TO THE FULLEST EXTENT PERMITTED BY APPLICABLE LAW AND EXCEPT AS OTHERWISE SPECIFIED IN WRITING BY US, (A) THE SEC TOKENS ARE SOLD ON AN “AS IS” AND “AS AVAILABLE” BASIS, WITHOUT ANY WARRANTIES OR REPRESENTATIONS OF ANY KIND, AND WE EXPRESSLY DISCLAIM ALL IMPLIED WARRANTIES AS TO THE SEC TOKENS, INCLUDING, WITHOUT LIMITATION, IMPLIED WARRANTIES OF MERCHANTABILITY, FITNESS FOR A PARTICULAR PURPOSE, TITLE AND NONINFRINGEMENT; (B) WE DO NOT REPRESENT OR WARRANT THAT THE SEC TOKENS ARE RELIABLE, CURRENT OR ERROR-FREE, MEET YOUR REQUIREMENTS, OR THAT DEFECTS IN THE SEC TOKENS WILL BE CORRECTED; AND (C) WE CANNOT AND DO NOT REPRESENT OR WARRANT THAT THE SEC tokenS OR THE DELIVERY MECHANISM FOR SEC TOKENS ARE FREE OF VIRUSES OR OTHER HARMFUL COMPONENTS.
Limitation of Liability
TO THE FULLEST EXTENT PERMITTED BY APPLICABLE LAW: (I) IN NO EVENT WILL COMPANY OR ANY OF THE COMPANY PARTIES BE LIABLE FOR ANY DIRECT, INDIRECT, SPECIAL, INCIDENTAL, CONSEQUENTIAL, OR EXEMPLARY LOSS OF ANY KIND (INCLUDING, BUT NOT LIMITED TO, WHERE RELATED TO LOSS OF REVENUE, INCOME OR PROFITS, LOSS OF USE OR DATA, OR DAMAGES FOR BUSINESS INTERRUPTION) ARISING OUT OF OR IN ANY WAY RELATED TO THE SALE OR USE OF THE SEC TOKENS OR OTHERWISE RELATED TO THESE TERMS, REGARDLESS OF THE CAUSE OF ACTION, WHETHER BASED IN CONTRACT, TORT (INCLUDING, BUT NOT LIMITED TO, SIMPLE NEGLIGENCE, WHETHER ACTIVE, PASSIVE OR IMPUTED), OR ANY OTHER LEGAL OR EQUITABLE BASIS (EVEN IF THE COMPANY OR ANY OF THE COMPANY PARTIES HAVE BEEN ADVISED OF THE POSSIBILITY OF SUCH LOSSES AND REGARDLESS OF WHETHER SUCH LOSSES WERE FORESEEABLE); AND (II) IN NO EVENT WILL THE AGGREGATE LIABILITY OF COMPANY AND THE COMPANY PARTIES (JOINTLY), WHETHER IN CONTRACT, TORT (INCLUDING NEGLIGENCE, WHETHER ACTIVE, PASSIVE OR IMPUTED), OR OTHER LEGAL OR EQUITABLE BASIS, ARISING OUT OF OR RELATING TO THESE TERMS OR THE USE OF OR INABILITY TO USE THE SEC TOKENS, EXCEED THE AMOUNT YOU PAY TO US FOR THE SEC TOKENS.
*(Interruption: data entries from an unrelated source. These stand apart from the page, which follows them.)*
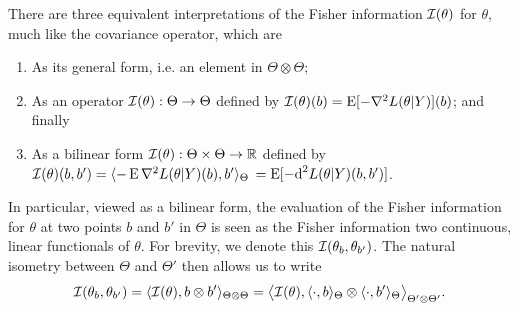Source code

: There are three equivalent interpretations of the Fisher information ${\mathcal I}(\theta)$ for $\theta$, much like the covariance operator, which are 
\begin{enumerate}
  \item As its general form, i.e. an element in $\Theta\otimes\Theta$;
  \item As an operator ${\mathcal I}(\theta):\Theta\to\Theta$ defined by ${\mathcal I}(\theta)(b) = \operatorname{E}[- \nabla^2 L(\theta|Y)](b)$; and finally
  \item As a bilinear form ${\mathcal I}(\theta):\Theta\times\Theta\to\mathbb{R}$ defined by ${\mathcal I}(\theta)(b,b') = \langle-\operatorname{E} \nabla^2 L(\theta|Y)(b), b'\rangle_\Theta$ $= \operatorname{E} [-\text{d}^2 L(\theta|Y)(b,b') ]$.
\end{enumerate}
In particular, viewed as a bilinear form, the evaluation of the Fisher information for $\theta$ at two points $b$ and $b'$ in $\Theta$ is seen as the Fisher information 
two continuous, linear functionals of $\theta$.
For brevity, we denote this ${\mathcal I}(\theta_b,\theta_{b'})$.
The natural isometry between $\Theta$ and $\Theta'$ then allows us to write 
\begin{align}\label{eq:fisher-linear-functional}
  {\mathcal I}(\theta_b,\theta_{b'}) = \langle{\mathcal I}(\theta), b \otimes b'\rangle_{\Theta\otimes\Theta} = \big\langle{\mathcal I}(\theta), \langle\cdot,b\rangle_\Theta \otimes \langle\cdot,b'\rangle_\Theta \big\rangle_{\Theta'\otimes\Theta'}.
\end{align}




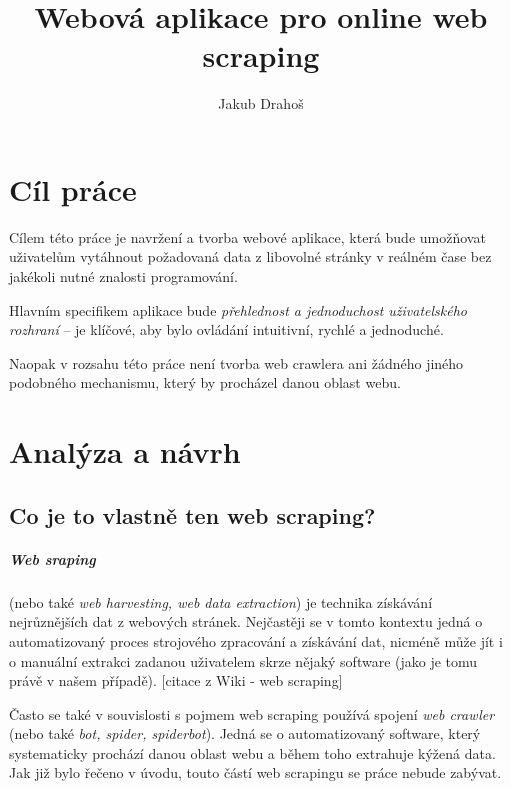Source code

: \documentclass[thesis=B,czech]{FITthesis}[2012/06/26]
\title{Webová aplikace pro online web scraping}
\author{Jakub Drahoš} %
\begin{document}

\begin{introduction}
\end{introduction}


\chapter{Cíl práce}

Cílem této práce je navržení a tvorba webové aplikace, která bude umož\v{n}ovat uživatelům vytáhnout požadovaná data z libovolné stránky v reálném čase bez jakékoli nutné znalosti programování.

Hlavním specifikem aplikace bude \emph{přehlednost a jednoduchost uživatelského rozhraní} -- je klíčové, aby bylo ovládání intuitivní, rychlé a jednoduché.

Naopak v rozsahu této práce není tvorba web crawlera ani žádného jiného podobného mechanismu, který by procházel danou oblast webu.


\chapter{Analýza a návrh}

\section{Co je to vlastně ten web scraping?}
\paragraph{Web sraping}
(nebo také \emph{web harvesting, web data extraction}) je technika získávání nejrůznějších dat z webových stránek. Nejčastěji se v tomto kontextu jedná o automatizovaný proces strojového zpracování a získávání dat, nicméně může jít i o manuální extrakci zadanou uživatelem skrze nějaký software (jako je tomu právě v našem případě). [citace z Wiki - web scraping]

Často se také v souvislosti s pojmem web scraping používá spojení \emph{web crawler} (nebo také \emph{bot, spider, spiderbot}). Jedná se o automatizovaný software, který systematicky prochází danou oblast webu a během toho extrahuje kýžená data. Jak již bylo řečeno v úvodu, touto částí web scrapingu se práce nebude zabývat.
\end{document}
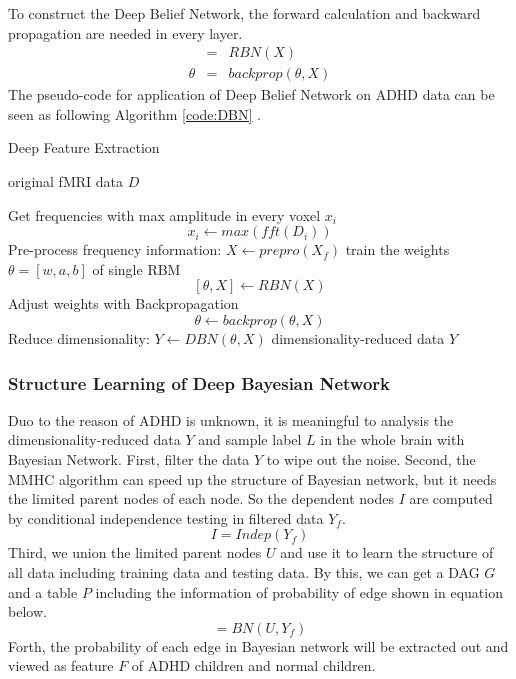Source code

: \documentclass[10pt,twocolumn,letterpaper]{article}
\begin{document}
To construct the Deep Belief Network, the forward calculation and backward propagation are needed in every layer.
\begin{eqnarray}
[\theta,X] &=& RBN(X)   \\
\theta  &=& backprop(\theta,X)
\end{eqnarray}
The pseudo-code for application of Deep Belief Network on ADHD data can be seen as following Algorithm \ref{code:DBN} .
\begin{algorithm}[h]
\caption{Deep Feature Extraction}
\label{code:DBN}
\begin{algorithmic}[1]
\Require
original fMRI data $D$

\State Get frequencies with max amplitude in every voxel $x_i$
\[ x_i \gets max(fft(D_i))\]
\State Pre-process frequency information: $X \gets prepro(X_f)$ 
\State train the weights $\theta=[w,a,b]$ of single RBM
\[
[\theta,X]\gets RBN(X)
\]
\EndFor
\State Adjust weights with Backpropagation
\[
\theta \gets backprop(\theta,X)
\]
\State Reduce dimensionality:  $Y \gets DBN(\theta,X)$ 
\Ensure
dimensionality-reduced data $Y$
\end{algorithmic}
\end{algorithm}


\subsubsection{Structure Learning of Deep Bayesian Network}
Duo to the reason of ADHD is unknown, it is meaningful to analysis the
dimensionality-reduced data $Y$ and sample label $L$ in the
whole brain with Bayesian Network. First, filter the data $Y$ to wipe out the noise. Second, the MMHC algorithm can speed up the structure of Bayesian network, but it needs the limited parent nodes of each node. So the dependent nodes $I$ are computed by conditional independence testing in filtered data $Y_f$.
\begin{equation}
I = Indep(Y_f)
\end{equation}
Third, we union the limited parent nodes $U$ and use it to learn the structure of all data including training data and testing data. By this, we can get a DAG $G$ and a table $P$ including the information of probability of edge shown in equation below.
\begin{equation}
[G,P] = BN(U,Y_f)
\end{equation}
Forth, the probability of each edge in Bayesian network will be extracted out and viewed as feature $F$ of ADHD children and normal children.
\end{document}
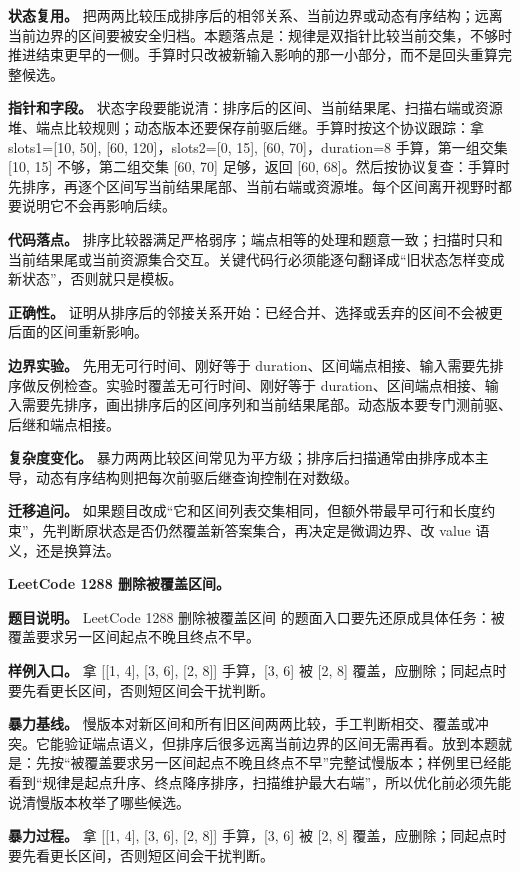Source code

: \textbf{状态复用。} 把两两比较压成排序后的相邻关系、当前边界或动态有序结构；远离当前边界的区间要被安全归档。本题落点是：规律是双指针比较当前交集，不够时推进结束更早的一侧。手算时只改被新输入影响的那一小部分，而不是回头重算完整候选。

\textbf{指针和字段。} 状态字段要能说清：排序后的区间、当前结果尾、扫描右端或资源堆、端点比较规则；动态版本还要保存前驱后继。手算时按这个协议跟踪：拿 slots1=[10, 50], [60, 120]，slots2=[0, 15], [60, 70]，duration=8 手算，第一组交集 [10, 15] 不够，第二组交集 [60, 70] 足够，返回 [60, 68]。然后按协议复查：手算时先排序，再逐个区间写当前结果尾部、当前右端或资源堆。每个区间离开视野时都要说明它不会再影响后续。

\textbf{代码落点。} 排序比较器满足严格弱序；端点相等的处理和题意一致；扫描时只和当前结果尾或当前资源集合交互。关键代码行必须能逐句翻译成“旧状态怎样变成新状态”，否则就只是模板。

\textbf{正确性。} 证明从排序后的邻接关系开始：已经合并、选择或丢弃的区间不会被更后面的区间重新影响。

\textbf{边界实验。} 先用无可行时间、刚好等于 duration、区间端点相接、输入需要先排序做反例检查。实验时覆盖无可行时间、刚好等于 duration、区间端点相接、输入需要先排序，画出排序后的区间序列和当前结果尾部。动态版本要专门测前驱、后继和端点相接。

\textbf{复杂度变化。} 暴力两两比较区间常见为平方级；排序后扫描通常由排序成本主导，动态有序结构则把每次前驱后继查询控制在对数级。

\textbf{迁移追问。} 如果题目改成“它和区间列表交集相同，但额外带最早可行和长度约束”，先判断原状态是否仍然覆盖新答案集合，再决定是微调边界、改 value 语义，还是换算法。

\noindent\textbf{LeetCode 1288 删除被覆盖区间。}

\textbf{题目说明。} LeetCode 1288 删除被覆盖区间 的题面入口要先还原成具体任务：被覆盖要求另一区间起点不晚且终点不早。

\textbf{样例入口。} 拿 [[1, 4], [3, 6], [2, 8]] 手算，[3, 6] 被 [2, 8] 覆盖，应删除；同起点时要先看更长区间，否则短区间会干扰判断。

\textbf{暴力基线。} 慢版本对新区间和所有旧区间两两比较，手工判断相交、覆盖或冲突。它能验证端点语义，但排序后很多远离当前边界的区间无需再看。放到本题就是：先按“被覆盖要求另一区间起点不晚且终点不早”完整试慢版本；样例里已经能看到“规律是起点升序、终点降序排序，扫描维护最大右端”，所以优化前必须先能说清慢版本枚举了哪些候选。

\textbf{暴力过程。} 拿 [[1, 4], [3, 6], [2, 8]] 手算，[3, 6] 被 [2, 8] 覆盖，应删除；同起点时要先看更长区间，否则短区间会干扰判断。

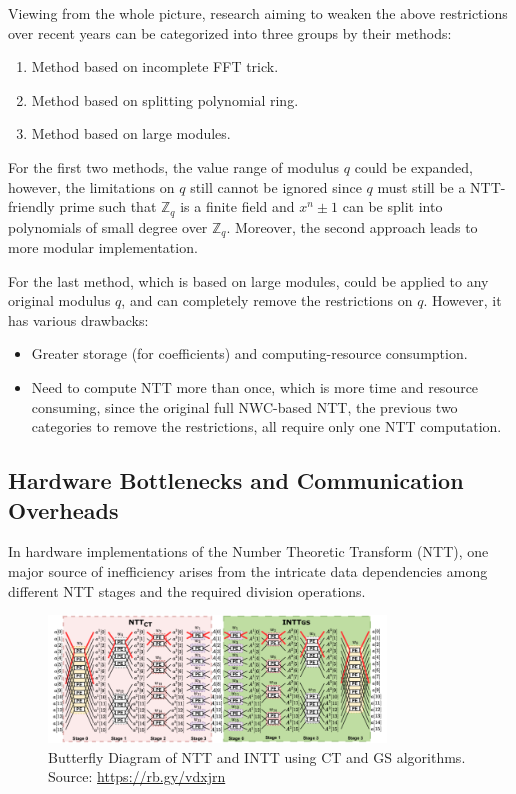 \documentclass[12pt]{article}
\begin{document}
Viewing from the whole picture, 
research aiming to weaken the above restrictions over recent years can be categorized into three groups by their methods:

\begin{enumerate}
    \item Method based on incomplete FFT trick.
    \item Method based on splitting polynomial ring.
    \item Method based on large modules.
\end{enumerate}
\cite[p.~11]{survey}

For the first two methods, the value range of modulus $q$ could be expanded, 
however, the limitations on $q$ still cannot be ignored since $q$ must still be a NTT-friendly prime such that
$\mathbb{Z}_q$ is a finite field and $x^n \pm 1$ can be split into polynomials of small degree over $\mathbb{Z}_q$.
Moreover, the second approach leads to more modular implementation. 
\cite[pp.~14--15]{survey}

For the last method, which is based on large modules, 
could be applied to any original modulus $q$, and can completely remove the restrictions on $q$.
However, it has various drawbacks:

\begin{itemize}
    \item Greater storage (for coefficients) and computing-resource consumption.
    \item Need to compute NTT more than once, which is more time and resource consuming, 
    since the original full NWC-based NTT, the previous two categories to remove the restrictions, 
    all require only one NTT computation.
\end{itemize}
\cite[p.~16]{survey}

\subsection{Hardware Bottlenecks and Communication Overheads}

In hardware implementations of the Number Theoretic Transform (NTT), 
one major source of inefficiency arises from the intricate data dependencies among different NTT stages
and the required division operations. 
\cite{bp_ntt}

\begin{figure}[h]
    \centering
    \includegraphics[width=0.8\textwidth]{Final_img/NTT_INTT_butterfly.png}
    \caption{Butterfly Diagram of NTT and INTT using CT and GS algorithms. Source: \url{https://rb.gy/vdxjrn}}
    \label{fig:NTT_INTT_butterfly}
\end{figure}
\end{document}
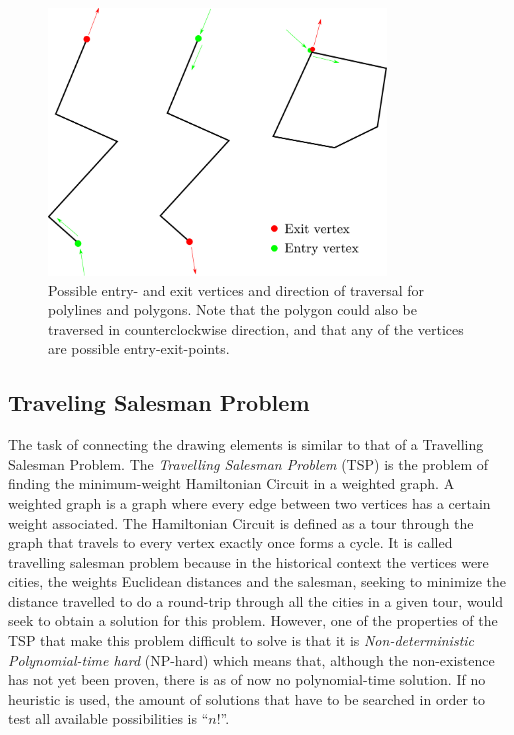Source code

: \begin{figure}
\centering
\includegraphics[width=0.8\textwidth]{images/path_planning/traversal.pdf}
\caption{Possible entry- and exit vertices and direction of traversal for polylines and polygons. Note that the polygon could also be traversed in counterclockwise direction, and that any of the vertices are possible entry-exit-points.}\label{fig:connect}
\end{figure}

\subsection{Traveling Salesman Problem}

The task of connecting the drawing elements is similar to that of a Travelling Salesman Problem.
The \textit{Travelling Salesman Problem} (TSP) is the problem of finding the minimum-weight Hamiltonian Circuit in a weighted graph. A weighted graph is a graph where every edge between two vertices has a certain weight associated. The Hamiltonian Circuit is defined as a tour through the graph that travels to every vertex exactly once forms a cycle. It is called travelling salesman problem because in the historical context the vertices were cities, the weights Euclidean distances and the salesman, seeking to minimize the distance travelled to do a round-trip through all the cities in a given tour, would seek to obtain a solution for this problem. However, one of the properties of the TSP that make this problem difficult to solve is that it is \textit{Non-deterministic Polynomial-time hard} (NP-hard) which means that, although the non-existence has not yet been proven, there is as of now no polynomial-time solution. If no heuristic is used, the amount of solutions that have to be searched in order to test all available possibilities is \enquote{$n!$}.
THE LIMITATIONS SET FORTH IN THIS SECTION 12 WILL NOT LIMIT OR EXCLUDE LIABILITY FOR THE GROSS NEGLIGENCE, FRAUD OR INTENTIONAL, WILLFUL OR RECKLESS MISCONDUCT OF COMPANY.
To the fullest extent permitted by applicable law, you release Company and the Company Parties from responsibility, liability, claims, demands and/or damages (actual and consequential) of every kind and nature, known and unknown (including, but not limited to, claims of negligence), arising out of or related to disputes between users and the acts or omissions of third parties. You expressly waive any rights you may have under any statute or common law principles that would otherwise limit the coverage of this release to include only those claims which you may know or suspect to exist in your favor at the time of agreeing to this release.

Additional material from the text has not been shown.